It’s no secret that algorithms run the world, powering everything from Google’s search results to Uber’s car-pool capabilities. But farther under the hood are a more fundamental set of algorithms that underpin computing: if Google PageRank is the engine, these algorithms are the parts it’s built from.
To date, there haven’t been any long-term studies looking at where all these algorithms are being created. A new MIT-led study reveals that many of these parts were made in America-- some by native-born Americans but increasingly also by immigrants working at U.S. institutions.
By analyzing improvements over 70 years in the 128 most important “families” of algorithms, researchers found that 64 percent of the improvements have come from researchers at American institutions, but that 40 percent of these are from scientists that originally hailed from other countries. In recent decades, the share of U.S.-based algorithmic innovations coming from foreign-born researchers has only become more important.
“If we want the United States to continue to be ground zero for computer science, we need to make sure that our policies make it easy to continue to bring international researchers to our institutions,” says Neil Thompson, a research scientist at MIT CSAIL and the Sloan School of Management.

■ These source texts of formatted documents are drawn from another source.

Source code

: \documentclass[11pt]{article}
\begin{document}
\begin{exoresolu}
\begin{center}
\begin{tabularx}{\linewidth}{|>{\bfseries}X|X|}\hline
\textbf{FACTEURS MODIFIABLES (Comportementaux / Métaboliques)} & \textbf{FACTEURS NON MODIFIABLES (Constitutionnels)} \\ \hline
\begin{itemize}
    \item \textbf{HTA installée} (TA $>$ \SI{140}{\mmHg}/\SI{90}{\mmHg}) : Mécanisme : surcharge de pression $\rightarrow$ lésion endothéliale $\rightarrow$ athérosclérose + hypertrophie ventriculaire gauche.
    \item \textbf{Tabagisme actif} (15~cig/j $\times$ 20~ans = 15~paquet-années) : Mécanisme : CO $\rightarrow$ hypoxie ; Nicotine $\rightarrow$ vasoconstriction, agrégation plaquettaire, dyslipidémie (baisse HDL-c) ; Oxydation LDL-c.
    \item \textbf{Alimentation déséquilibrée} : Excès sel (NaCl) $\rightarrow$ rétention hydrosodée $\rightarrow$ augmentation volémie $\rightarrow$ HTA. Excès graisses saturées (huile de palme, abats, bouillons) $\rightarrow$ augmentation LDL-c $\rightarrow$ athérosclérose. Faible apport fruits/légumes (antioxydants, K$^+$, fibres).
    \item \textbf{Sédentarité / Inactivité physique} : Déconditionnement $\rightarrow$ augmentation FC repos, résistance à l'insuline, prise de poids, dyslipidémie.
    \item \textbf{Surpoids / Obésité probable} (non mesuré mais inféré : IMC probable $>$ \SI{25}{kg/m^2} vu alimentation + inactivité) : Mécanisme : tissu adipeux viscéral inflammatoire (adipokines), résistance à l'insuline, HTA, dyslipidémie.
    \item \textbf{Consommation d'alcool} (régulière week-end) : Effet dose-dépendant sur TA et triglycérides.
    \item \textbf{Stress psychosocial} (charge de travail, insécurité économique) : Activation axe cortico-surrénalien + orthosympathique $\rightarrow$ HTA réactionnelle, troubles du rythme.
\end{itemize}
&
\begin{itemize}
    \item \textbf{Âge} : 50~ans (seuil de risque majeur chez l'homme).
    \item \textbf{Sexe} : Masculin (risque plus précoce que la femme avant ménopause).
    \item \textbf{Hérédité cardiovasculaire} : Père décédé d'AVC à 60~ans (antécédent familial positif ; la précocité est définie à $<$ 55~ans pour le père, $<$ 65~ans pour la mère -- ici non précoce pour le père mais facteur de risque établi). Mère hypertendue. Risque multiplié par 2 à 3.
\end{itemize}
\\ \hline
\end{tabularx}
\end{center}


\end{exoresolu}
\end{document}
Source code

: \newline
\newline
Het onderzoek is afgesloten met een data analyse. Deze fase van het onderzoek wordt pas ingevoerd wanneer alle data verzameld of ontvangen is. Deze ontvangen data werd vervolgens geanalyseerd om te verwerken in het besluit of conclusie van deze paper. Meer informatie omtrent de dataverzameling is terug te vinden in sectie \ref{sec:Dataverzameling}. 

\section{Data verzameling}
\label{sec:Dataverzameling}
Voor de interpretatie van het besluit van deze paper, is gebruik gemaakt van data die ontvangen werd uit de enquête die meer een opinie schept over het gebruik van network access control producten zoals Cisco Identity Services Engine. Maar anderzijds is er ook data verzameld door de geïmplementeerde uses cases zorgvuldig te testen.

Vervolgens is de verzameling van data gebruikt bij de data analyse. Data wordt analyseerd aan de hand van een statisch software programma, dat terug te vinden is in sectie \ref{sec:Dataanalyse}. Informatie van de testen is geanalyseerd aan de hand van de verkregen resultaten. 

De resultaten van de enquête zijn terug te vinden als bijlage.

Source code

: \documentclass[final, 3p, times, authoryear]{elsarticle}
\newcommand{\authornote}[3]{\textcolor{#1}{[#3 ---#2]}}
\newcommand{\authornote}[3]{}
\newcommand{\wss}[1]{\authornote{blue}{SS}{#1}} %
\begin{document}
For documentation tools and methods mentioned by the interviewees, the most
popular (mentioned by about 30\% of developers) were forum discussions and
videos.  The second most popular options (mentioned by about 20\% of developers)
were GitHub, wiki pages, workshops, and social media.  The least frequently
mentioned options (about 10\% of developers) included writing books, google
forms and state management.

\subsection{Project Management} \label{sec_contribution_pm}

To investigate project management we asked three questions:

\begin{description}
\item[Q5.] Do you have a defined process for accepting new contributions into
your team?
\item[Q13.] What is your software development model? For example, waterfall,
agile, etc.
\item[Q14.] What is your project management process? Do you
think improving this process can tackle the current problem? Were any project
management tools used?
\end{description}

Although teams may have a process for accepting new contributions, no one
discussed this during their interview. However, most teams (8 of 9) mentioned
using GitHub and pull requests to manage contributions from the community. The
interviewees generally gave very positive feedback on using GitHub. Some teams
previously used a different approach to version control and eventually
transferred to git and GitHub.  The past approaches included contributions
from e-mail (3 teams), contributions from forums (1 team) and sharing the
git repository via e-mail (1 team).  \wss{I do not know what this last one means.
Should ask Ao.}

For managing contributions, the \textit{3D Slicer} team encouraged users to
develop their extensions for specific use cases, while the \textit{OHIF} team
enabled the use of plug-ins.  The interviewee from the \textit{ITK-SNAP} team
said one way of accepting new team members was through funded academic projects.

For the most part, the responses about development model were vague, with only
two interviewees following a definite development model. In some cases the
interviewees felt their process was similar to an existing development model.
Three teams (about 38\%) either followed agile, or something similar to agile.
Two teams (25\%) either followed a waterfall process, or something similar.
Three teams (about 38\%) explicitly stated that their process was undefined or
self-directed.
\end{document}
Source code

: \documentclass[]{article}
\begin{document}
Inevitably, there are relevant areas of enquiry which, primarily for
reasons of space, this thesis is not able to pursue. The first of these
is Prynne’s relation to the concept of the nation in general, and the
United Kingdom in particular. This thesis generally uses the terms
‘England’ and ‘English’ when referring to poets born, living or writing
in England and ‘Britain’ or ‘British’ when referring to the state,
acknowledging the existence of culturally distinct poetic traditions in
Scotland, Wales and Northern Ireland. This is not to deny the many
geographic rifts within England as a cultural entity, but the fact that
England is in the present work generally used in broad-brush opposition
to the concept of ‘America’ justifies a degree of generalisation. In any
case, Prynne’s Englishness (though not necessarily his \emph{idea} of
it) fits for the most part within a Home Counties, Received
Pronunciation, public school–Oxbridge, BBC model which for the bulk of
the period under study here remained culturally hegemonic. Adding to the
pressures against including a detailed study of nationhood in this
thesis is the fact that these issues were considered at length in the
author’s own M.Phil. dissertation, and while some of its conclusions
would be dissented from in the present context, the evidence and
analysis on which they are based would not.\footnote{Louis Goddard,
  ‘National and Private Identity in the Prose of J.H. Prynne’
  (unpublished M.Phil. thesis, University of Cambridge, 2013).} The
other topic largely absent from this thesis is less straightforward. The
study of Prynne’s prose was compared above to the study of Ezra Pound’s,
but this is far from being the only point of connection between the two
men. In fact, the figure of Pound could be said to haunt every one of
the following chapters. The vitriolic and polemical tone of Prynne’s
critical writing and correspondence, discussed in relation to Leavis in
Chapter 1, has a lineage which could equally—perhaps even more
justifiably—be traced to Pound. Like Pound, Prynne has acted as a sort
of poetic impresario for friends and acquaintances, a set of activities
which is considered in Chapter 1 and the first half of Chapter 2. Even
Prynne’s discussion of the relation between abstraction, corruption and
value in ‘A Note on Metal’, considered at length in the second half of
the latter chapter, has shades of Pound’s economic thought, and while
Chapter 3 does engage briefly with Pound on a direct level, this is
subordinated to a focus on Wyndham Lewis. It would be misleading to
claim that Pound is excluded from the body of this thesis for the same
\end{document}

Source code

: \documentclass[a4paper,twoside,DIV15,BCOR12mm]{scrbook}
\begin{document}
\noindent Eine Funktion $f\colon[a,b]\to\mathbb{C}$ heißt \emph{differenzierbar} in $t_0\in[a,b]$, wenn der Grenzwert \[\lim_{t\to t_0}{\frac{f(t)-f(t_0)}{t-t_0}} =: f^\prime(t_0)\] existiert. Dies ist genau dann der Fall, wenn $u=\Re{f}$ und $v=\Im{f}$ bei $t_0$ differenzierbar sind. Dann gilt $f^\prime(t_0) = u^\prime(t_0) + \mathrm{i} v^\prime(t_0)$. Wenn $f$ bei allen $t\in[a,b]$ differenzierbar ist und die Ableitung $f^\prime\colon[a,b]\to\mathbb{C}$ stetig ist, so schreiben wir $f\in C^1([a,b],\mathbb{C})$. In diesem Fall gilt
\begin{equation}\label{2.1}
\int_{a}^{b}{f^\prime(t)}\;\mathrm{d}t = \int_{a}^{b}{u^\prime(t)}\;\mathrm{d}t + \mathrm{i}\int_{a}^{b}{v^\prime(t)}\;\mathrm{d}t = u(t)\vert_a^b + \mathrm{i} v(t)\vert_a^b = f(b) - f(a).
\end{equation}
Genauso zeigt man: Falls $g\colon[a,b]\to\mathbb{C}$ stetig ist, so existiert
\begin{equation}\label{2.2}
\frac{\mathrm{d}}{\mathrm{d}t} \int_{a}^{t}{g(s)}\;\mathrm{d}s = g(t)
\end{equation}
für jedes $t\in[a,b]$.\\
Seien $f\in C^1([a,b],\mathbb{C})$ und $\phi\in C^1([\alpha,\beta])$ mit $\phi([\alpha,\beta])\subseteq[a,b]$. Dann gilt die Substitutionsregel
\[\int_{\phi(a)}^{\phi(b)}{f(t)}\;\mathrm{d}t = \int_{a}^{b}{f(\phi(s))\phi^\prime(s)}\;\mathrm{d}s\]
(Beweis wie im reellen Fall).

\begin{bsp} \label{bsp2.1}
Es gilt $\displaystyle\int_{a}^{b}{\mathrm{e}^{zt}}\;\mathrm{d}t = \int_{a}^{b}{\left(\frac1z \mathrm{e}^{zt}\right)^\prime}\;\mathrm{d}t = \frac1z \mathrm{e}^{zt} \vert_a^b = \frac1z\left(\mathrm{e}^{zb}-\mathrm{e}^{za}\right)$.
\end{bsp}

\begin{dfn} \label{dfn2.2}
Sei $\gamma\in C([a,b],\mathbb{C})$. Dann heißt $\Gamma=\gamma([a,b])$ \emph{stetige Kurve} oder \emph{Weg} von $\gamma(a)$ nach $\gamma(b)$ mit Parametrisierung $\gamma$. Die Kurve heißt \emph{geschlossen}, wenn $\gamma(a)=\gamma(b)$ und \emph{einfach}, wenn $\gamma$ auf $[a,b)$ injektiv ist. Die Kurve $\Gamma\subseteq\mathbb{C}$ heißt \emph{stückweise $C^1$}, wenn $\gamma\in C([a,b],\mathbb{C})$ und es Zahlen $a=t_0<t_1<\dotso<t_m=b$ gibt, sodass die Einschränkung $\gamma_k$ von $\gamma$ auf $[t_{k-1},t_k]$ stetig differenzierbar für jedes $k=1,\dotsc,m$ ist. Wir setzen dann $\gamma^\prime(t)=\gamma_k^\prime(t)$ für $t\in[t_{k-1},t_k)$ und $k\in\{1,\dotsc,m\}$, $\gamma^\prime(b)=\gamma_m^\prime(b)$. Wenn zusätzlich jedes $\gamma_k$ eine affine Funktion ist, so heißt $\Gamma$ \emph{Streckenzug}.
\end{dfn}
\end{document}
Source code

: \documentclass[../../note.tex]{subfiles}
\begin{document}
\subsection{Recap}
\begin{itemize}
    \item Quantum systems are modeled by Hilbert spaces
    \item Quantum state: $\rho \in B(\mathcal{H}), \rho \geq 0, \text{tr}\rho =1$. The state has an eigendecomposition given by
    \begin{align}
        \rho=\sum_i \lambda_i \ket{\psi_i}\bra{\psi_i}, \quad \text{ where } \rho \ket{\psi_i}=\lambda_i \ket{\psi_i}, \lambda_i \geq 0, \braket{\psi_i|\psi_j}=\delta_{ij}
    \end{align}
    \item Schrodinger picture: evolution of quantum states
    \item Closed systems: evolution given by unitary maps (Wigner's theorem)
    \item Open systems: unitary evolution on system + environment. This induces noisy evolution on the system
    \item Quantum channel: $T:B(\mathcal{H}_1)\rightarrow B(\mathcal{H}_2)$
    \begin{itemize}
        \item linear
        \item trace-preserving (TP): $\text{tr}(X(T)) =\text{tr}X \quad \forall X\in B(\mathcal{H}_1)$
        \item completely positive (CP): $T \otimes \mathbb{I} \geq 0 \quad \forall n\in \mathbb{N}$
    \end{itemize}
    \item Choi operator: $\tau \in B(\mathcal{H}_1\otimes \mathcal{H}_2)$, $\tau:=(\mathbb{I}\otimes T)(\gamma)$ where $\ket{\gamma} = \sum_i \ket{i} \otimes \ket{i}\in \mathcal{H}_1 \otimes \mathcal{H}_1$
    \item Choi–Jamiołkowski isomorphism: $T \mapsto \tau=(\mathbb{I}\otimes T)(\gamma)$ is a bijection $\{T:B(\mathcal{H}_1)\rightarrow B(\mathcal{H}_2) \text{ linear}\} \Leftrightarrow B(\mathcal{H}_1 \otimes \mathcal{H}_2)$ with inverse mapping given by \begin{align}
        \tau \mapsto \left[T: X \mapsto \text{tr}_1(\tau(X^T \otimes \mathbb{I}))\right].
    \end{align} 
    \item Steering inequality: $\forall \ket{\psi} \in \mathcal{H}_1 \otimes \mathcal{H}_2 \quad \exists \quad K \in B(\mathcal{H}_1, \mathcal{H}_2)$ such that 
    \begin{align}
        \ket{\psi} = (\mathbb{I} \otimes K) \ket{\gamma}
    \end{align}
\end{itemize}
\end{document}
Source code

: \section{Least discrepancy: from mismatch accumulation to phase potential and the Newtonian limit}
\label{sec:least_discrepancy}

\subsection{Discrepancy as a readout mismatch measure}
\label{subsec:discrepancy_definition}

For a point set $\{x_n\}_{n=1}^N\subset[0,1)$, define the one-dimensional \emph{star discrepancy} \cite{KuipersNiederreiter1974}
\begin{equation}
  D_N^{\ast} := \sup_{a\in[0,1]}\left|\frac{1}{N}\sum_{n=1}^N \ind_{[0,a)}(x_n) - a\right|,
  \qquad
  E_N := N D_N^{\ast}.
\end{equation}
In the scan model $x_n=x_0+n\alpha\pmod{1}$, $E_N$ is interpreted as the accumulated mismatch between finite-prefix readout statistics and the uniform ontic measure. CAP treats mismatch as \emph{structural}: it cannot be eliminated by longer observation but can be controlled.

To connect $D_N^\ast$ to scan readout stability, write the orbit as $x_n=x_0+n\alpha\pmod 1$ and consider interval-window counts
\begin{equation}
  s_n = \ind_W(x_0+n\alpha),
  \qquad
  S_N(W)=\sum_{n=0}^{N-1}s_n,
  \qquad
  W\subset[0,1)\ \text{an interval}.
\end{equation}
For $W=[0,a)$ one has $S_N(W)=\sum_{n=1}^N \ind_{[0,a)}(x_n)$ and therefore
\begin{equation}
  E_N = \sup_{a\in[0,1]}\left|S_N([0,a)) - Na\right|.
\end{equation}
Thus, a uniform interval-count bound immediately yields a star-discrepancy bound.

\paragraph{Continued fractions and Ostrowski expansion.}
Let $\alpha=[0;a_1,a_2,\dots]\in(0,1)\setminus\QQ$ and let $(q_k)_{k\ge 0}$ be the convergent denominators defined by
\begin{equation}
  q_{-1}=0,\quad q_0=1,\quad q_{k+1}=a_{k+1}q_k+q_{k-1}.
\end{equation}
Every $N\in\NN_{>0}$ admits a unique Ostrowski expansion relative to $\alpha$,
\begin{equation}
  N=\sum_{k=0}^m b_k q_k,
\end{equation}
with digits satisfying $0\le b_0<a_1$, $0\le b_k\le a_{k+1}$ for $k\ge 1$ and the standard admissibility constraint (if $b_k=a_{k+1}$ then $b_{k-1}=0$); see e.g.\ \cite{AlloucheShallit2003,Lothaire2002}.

The study shows that algorithmic progress to date has been disproportionately Western-centric. Despite residents of North America and Europe making up only 15 percent of the world population, they have contributed more than three-quarters of the algorithms. The driving factor seems to be how wealthy a country is: GDP was found to be more important to producing important algorithms than a country’s population size.
“There’s a danger that algorithm development may suffer from the problem of ‘lost Einsteins,’ where those with natural talent in under-developed countries are unable to reach their full potential because of a lack of opportunity,” says Thompson.
Another key finding highlighted the importance of federal funding for university research: 82 percent of the influential algorithms came from the work of nonprofits and public-facing institutions like universities, as opposed to private companies.
“Giving money to public institutions makes sense for this type of research,” says Thompson, who co-wrote the study with visiting Georgia Tech student Yash Sherry and former CSAIL researcher Shuning Ge. “It is much more efficient for society to have a university researcher discover a new algorithm and share it with the world than to have each company invent it separately.”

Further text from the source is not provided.